Heleringer is a strong abortion opponent. He is just as opposed to the death penalty.

"If you're truly pro-life, you'll agree the state doesn't have the right to take human life -either that of the unborn or an individual on death row," Heleringer said.

Heleringer attributes his thinking on the subject to his Catholic faith. Pope John Paul has repeatedly issued strong statements against a "culture of death," denouncing equally abortion and the death penalty.

But Heleringer says it is hard to find many Kentucky lawmakers with this consistency. Heleringer said his bills and amendments aimed at abolishing the death penalty don't muster much enthusiasm.

"A lot of people come to Frankfort with their minds already made up," Heleringer lamented.

Heleringer said a fellow Catholic state representative, Democrat Jim Wayne of Louisville, is one of the few to back him.

"We are lonely people," Wayne said of himself and Heleringer.

Heleringer said those who oppose one and not the other make a lot of distinctions to rationalize the split.
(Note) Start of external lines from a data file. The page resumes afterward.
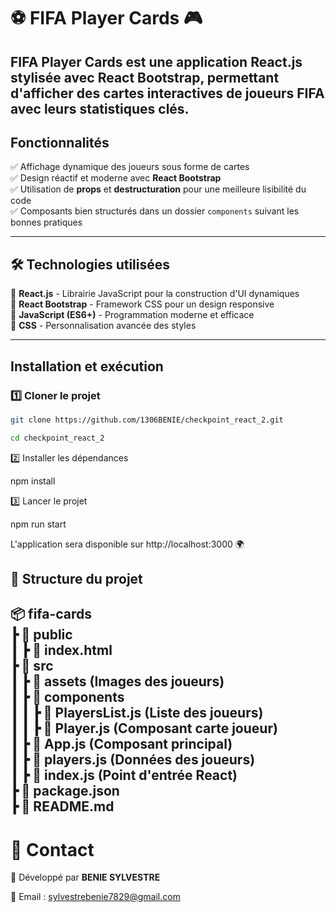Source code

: # ⚽ FIFA Player Cards 🎮  


**FIFA Player Cards** est une application **React.js** stylisée avec **React Bootstrap**, permettant d'afficher des cartes interactives de joueurs FIFA avec leurs statistiques clés.  
---

## **Fonctionnalités**  
✅ Affichage dynamique des joueurs sous forme de cartes  
✅ Design réactif et moderne avec **React Bootstrap**  
✅ Utilisation de **props** et **destructuration** pour une meilleure lisibilité du code  
✅ Composants bien structurés dans un dossier `components` suivant les bonnes pratiques  

---

## 🛠️ **Technologies utilisées**  
🔹 **React.js** - Librairie JavaScript pour la construction d'UI dynamiques  
🔹 **React Bootstrap** - Framework CSS pour un design responsive  
🔹 **JavaScript (ES6+)** - Programmation moderne et efficace  
🔹 **CSS** - Personnalisation avancée des styles  

---

## **Installation et exécution**  
### 1️⃣ **Cloner le projet**  
```sh
git clone https://github.com/1306BENIE/checkpoint_react_2.git

cd checkpoint_react_2
```

2️⃣ Installer les dépendances

npm install

3️⃣ Lancer le projet

npm run start

L'application sera disponible sur http://localhost:3000 🌍

## 📁 Structure du projet

📦 fifa-cards  
 ┣ 📂 public  
 ┃ ┣ 📜 index.html  
 ┣ 📂 src  
 ┃ ┣ 📂 assets (Images des joueurs)  
 ┃ ┣ 📂 components  
 ┃ ┃ ┣ 📜 PlayersList.js (Liste des joueurs)  
 ┃ ┃ ┣ 📜 Player.js (Composant carte joueur)  
 ┃ ┣ 📜 App.js (Composant principal)  
 ┃ ┣ 📜 players.js (Données des joueurs)  
 ┃ ┣ 📜 index.js (Point d'entrée React)  
 ┣ 📜 package.json  
 ┣ 📜 README.md  
---
# 📧 Contact

💼 Développé par **BENIE SYLVESTRE**

📩 Email : sylvestrebenie7829@gmail.com



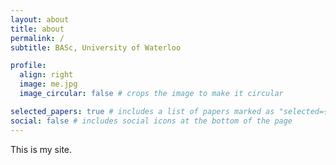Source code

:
 ```yaml
---
layout: about
title: about
permalink: /
subtitle: BASc, University of Waterloo

profile:
  align: right
  image: me.jpg
  image_circular: false # crops the image to make it circular

selected_papers: true # includes a list of papers marked as "selected={true}"
social: false # includes social icons at the bottom of the page
---
```


This is my site.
Abortion opponents argue that criminals-unlike a fetus (which they characterize as an unborn child) - have a chance through due process and appeals.

"But in the end, the result is the same: a life is taken," Heleringer said.
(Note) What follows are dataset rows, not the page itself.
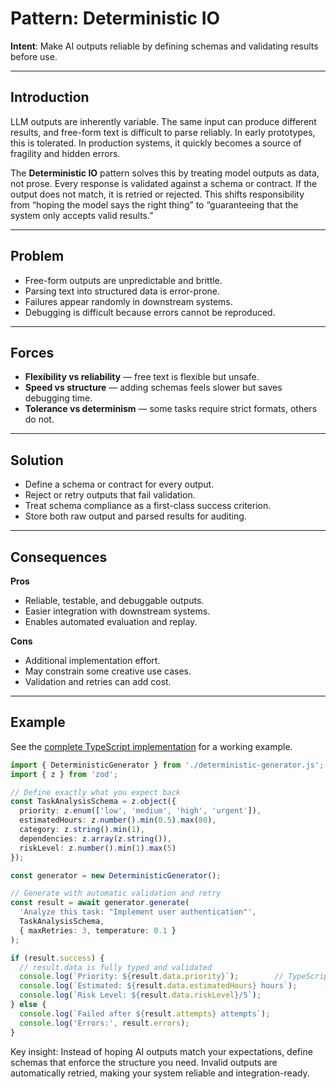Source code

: # Pattern: Deterministic IO

**Intent**: Make AI outputs reliable by defining schemas and validating results before use.

---

## Introduction

LLM outputs are inherently variable. The same input can produce different results, and free-form text is difficult to parse reliably. In early prototypes, this is tolerated. In production systems, it quickly becomes a source of fragility and hidden errors.

The **Deterministic IO** pattern solves this by treating model outputs as data, not prose. Every response is validated against a schema or contract. If the output does not match, it is retried or rejected. This shifts responsibility from “hoping the model says the right thing” to “guaranteeing that the system only accepts valid results.”

---

## Problem

- Free-form outputs are unpredictable and brittle.  
- Parsing text into structured data is error-prone.  
- Failures appear randomly in downstream systems.  
- Debugging is difficult because errors cannot be reproduced.  

---

## Forces

- **Flexibility vs reliability** — free text is flexible but unsafe.  
- **Speed vs structure** — adding schemas feels slower but saves debugging time.  
- **Tolerance vs determinism** — some tasks require strict formats, others do not.  

---

## Solution

- Define a schema or contract for every output.  
- Reject or retry outputs that fail validation.  
- Treat schema compliance as a first-class success criterion.  
- Store both raw output and parsed results for auditing.  

---

## Consequences

**Pros**  
- Reliable, testable, and debuggable outputs.  
- Easier integration with downstream systems.  
- Enables automated evaluation and replay.  

**Cons**  
- Additional implementation effort.  
- May constrain some creative use cases.  
- Validation and retries can add cost.

---

## Example

See the [complete TypeScript implementation](../../examples/deterministic-io/) for a working example.

```typescript
import { DeterministicGenerator } from './deterministic-generator.js';
import { z } from 'zod';

// Define exactly what you expect back
const TaskAnalysisSchema = z.object({
  priority: z.enum(['low', 'medium', 'high', 'urgent']),
  estimatedHours: z.number().min(0.5).max(80),
  category: z.string().min(1),
  dependencies: z.array(z.string()),
  riskLevel: z.number().min(1).max(5)
});

const generator = new DeterministicGenerator();

// Generate with automatic validation and retry
const result = await generator.generate(
  'Analyze this task: "Implement user authentication"',
  TaskAnalysisSchema,
  { maxRetries: 3, temperature: 0.1 }
);

if (result.success) {
  // result.data is fully typed and validated
  console.log(`Priority: ${result.data.priority}`);        // TypeScript knows this exists
  console.log(`Estimated: ${result.data.estimatedHours} hours`);
  console.log(`Risk Level: ${result.data.riskLevel}/5`);
} else {
  console.log(`Failed after ${result.attempts} attempts`);
  console.log('Errors:', result.errors);
}
```

Key insight: Instead of hoping AI outputs match your expectations, define schemas that enforce the structure you need. Invalid outputs are automatically retried, making your system reliable and integration-ready.  
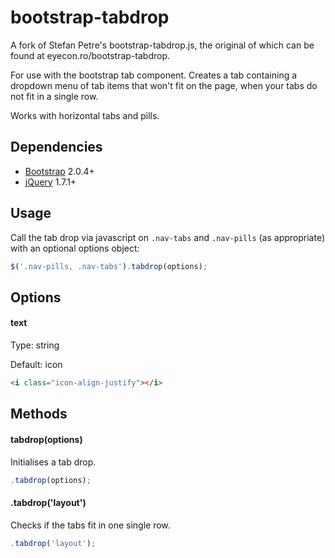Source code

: bootstrap-tabdrop
=================

A fork of Stefan Petre's bootstrap-tabdrop.js, the original of which can be found at eyecon.ro/bootstrap-tabdrop.

For use with the bootstrap tab component. Creates a tab containing a dropdown menu of tab items that won't fit on the page, when your tabs do not fit in a single row.

Works with horizontal tabs and pills.

## Dependencies

* [Bootstrap](http://twitter.github.com/bootstrap/) 2.0.4+
* [jQuery](http://jquery.com/) 1.7.1+

## Usage

Call the tab drop via javascript on `.nav-tabs` and `.nav-pills` (as appropriate) with an optional options object:

```javascript
$('.nav-pills, .nav-tabs').tabdrop(options);
```

## Options

#### text
Type: string

Default: icon
```html
<i class="icon-align-justify"></i>
```

## Methods

#### tabdrop(options)

Initialises a tab drop.
```javascript
.tabdrop(options);
```

#### .tabdrop('layout')

Checks if the tabs fit in one single row.
```javascript
.tabdrop('layout');
```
And a lot of those at the Lexington rally would question how valid some of those distinctions really are.

For example, as Warner noted, wealthy people are not a common sight on death row.

Rather, the death penalty is largely used against the poor, the mentally ill, and other vulnerable members of society.
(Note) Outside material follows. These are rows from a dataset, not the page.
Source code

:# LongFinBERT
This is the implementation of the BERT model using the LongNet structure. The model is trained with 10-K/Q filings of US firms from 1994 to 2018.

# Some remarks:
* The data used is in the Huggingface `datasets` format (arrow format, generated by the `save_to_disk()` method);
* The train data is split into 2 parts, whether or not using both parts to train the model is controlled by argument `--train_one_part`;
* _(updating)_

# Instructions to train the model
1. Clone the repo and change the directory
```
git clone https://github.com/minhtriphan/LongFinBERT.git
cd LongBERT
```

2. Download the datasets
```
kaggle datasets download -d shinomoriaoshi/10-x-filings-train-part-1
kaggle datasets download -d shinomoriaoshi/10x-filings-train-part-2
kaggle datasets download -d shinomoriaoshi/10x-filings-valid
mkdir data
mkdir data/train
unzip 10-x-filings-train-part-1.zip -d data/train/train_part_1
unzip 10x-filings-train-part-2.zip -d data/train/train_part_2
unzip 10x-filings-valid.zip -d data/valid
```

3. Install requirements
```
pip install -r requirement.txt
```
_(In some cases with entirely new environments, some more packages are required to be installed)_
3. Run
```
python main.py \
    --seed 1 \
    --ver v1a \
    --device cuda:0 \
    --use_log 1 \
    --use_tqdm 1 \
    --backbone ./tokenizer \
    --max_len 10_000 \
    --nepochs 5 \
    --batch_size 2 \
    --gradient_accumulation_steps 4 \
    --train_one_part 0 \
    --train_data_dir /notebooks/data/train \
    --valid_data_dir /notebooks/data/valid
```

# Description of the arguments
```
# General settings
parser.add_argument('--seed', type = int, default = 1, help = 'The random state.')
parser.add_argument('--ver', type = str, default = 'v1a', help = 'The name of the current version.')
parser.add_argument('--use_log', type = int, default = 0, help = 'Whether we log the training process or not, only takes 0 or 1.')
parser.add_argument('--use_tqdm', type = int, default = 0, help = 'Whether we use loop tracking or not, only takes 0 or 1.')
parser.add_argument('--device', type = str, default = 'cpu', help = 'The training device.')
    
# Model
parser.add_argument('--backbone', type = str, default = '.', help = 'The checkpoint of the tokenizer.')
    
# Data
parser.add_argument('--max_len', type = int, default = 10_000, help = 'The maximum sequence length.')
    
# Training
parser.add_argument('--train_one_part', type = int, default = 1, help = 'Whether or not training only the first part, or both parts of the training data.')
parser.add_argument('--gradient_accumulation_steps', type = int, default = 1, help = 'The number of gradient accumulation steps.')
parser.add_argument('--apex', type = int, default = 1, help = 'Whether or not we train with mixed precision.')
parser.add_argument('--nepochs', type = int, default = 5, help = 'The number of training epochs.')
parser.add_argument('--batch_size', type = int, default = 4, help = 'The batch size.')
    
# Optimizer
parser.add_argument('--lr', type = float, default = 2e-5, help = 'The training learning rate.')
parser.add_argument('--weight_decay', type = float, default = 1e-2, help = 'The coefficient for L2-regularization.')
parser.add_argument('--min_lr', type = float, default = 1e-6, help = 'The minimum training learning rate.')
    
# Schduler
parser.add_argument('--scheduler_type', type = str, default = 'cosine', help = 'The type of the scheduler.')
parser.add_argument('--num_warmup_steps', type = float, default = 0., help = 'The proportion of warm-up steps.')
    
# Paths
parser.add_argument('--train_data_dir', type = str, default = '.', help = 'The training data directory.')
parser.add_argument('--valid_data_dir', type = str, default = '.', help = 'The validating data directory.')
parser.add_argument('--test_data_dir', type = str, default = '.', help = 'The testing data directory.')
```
Activists also dispute how much of a safeguard "the system" provides against wrongful executions, pointing out the inmates recently saved from Illinois' death row were not rescued following a new trial.

"These executions were not stopped by the judicial system but by families, volunteers and college students [who examined the cases]," Warner told the assembled activists.

"When people have to push and cajole the system to come to its senses, that system is broken," Warner added.

Heleringer says the problem is many of these issues are discussed in the abstract - abortions and executions are conducted out of the public eye.

There needs to be a dramatic illustration of what's at stake to rouse people from their complacency, Heleringer said

"If we were to publicly - on prime time TV - execute someone and perform a late-term abortion where the baby is minutes from birth, it would galvanize American opinion against both practices," Heleringer suggested.

Wayne agreed there needs to be a grassroots effort to build an across-the-board consensus endorsing life. He identifies the pope's statements as key to this effort.

"Since the pope has come out so strongly, a lot of Catholic groups are moving [that way]," Wayne said.

If Catholics in Louisville are mobilized, they can help change the minds of conservative Catholics found in Northern Kentucky, Wayne said.

With strong bases in those parts of the state, Wayne envisions the movement gathering the liberals and moderates found throughout the rest of Kentucky.

"It can be done," Wayne said.

But before all that can happen, there will be a lot of grunt work at the grassroots level, activists say.

Among the public events planned by the Kentucky Coalition to Abolish the Death Penalty will be another rally November 30.

Abolition 2000, a campaign drawing support from religious and social justice groups, is also seeking recruits.